● Exercise brief: Locate the string "потребуется" in the records below. Copy every line where it occurs.

● Materials provided:
____________

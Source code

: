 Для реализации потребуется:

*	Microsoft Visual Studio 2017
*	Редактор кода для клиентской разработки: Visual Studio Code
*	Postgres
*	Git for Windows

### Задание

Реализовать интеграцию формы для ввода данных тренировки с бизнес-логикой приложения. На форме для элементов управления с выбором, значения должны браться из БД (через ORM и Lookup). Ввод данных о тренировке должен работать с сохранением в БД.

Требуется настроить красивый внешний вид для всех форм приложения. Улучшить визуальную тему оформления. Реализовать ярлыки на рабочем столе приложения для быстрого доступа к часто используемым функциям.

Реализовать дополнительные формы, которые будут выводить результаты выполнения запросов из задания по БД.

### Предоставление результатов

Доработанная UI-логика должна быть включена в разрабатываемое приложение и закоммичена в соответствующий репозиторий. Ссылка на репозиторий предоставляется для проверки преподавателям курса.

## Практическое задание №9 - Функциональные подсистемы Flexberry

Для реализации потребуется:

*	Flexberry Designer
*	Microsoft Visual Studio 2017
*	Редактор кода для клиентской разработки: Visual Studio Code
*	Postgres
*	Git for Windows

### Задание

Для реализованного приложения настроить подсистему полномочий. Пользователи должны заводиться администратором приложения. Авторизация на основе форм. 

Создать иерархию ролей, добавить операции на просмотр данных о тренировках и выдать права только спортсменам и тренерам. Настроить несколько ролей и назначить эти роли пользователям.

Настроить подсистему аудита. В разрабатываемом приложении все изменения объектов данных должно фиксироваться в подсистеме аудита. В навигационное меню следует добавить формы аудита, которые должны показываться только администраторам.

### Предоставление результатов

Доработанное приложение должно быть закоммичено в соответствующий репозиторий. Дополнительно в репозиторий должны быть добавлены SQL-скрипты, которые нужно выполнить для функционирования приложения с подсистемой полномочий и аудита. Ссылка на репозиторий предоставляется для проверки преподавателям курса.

____________

● Exercise response:
: Для реализации потребуется:
Для реализации потребуется:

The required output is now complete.